Nigel Wilding obtained his first degree (1988) and doctorate (1992) in Physics from the University of Edinburgh. He subsequently held a postdoctoral fellowship with Kurt Binder at Mainz University (1992-1996). Following the award of a Royal Society of Edinburgh Personal Research Fellowship, he spent three years as an independent researcher in the School of Physics at Edinburgh University, before accepting a lectureship in Applied Mathematics at Liverpool University in 2000. In 2002 he moved to the department of Physics at the University of Bath, becoming a Professor in 2008.
Professor Wilding's research interests lie in the statistical mechanics of fluids and soft matter. Much of his work involves simulation studies of bulk and surface phase behaviour in particle based models of complex fluids. A major strand is the development of new Monte Carlo (MC) simulation methodologies aimed at bridging the many decades separating the timescales accessible to simulation and those on which the phenomena of interest occur. In this vein, he has proposed and applied several novel techniques including a method for accurately locating and characterising fluid critical phenomena, the Phase Switch MC method which permits accurate studies of solid-solid and fluid-solid coexistence, a direct method for estimating the chemical potential of crystals, and techniques for determining potentials of mean force (depletion potentials) in colloidal dispersions.
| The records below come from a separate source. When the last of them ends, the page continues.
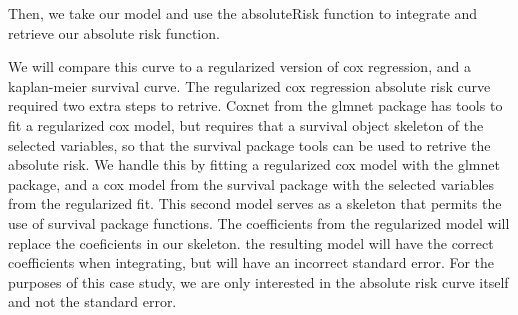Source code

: \documentclass[
]{jss}
\begin{document}
Then, we take our model and use the absoluteRisk function to integrate
and retrieve our absolute risk function.

\begin{CodeChunk}

\end{CodeChunk}

We will compare this curve to a regularized version of cox regression,
and a kaplan-meier survival curve. The regularized cox regression
absolute risk curve required two extra steps to retrive. Coxnet from the
glmnet package has tools to fit a regularized cox model, but requires
that a survival object skeleton of the selected variables, so that the
survival package tools can be used to retrive the absolute risk. We
handle this by fitting a regularized cox model with the glmnet package,
and a cox model from the survival package with the selected variables
from the regularized fit. This second model serves as a skeleton that
permits the use of survival package functions. The coefficients from the
regularized model will replace the coeficients in our skeleton. the
resulting model will have the correct coefficients when integrating, but
will have an incorrect standard error. For the purposes of this case
study, we are only interested in the absolute risk curve itself and not
the standard error.
\end{document}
Professor Wilding's current research projects include the properties of liquids near hydrophobic and solvophobic surfaces, novel coarse-graining methods for colloids with depletion, self assembly of shaped colloids, effects of polydispersity on phase behaviour, and the properties of cluster crystals.
Professor Wilding is a Fellow of the Institute of Physics and serves on the Liquids Board of the EPS. He is a member of the editorial board of Molecular Physics.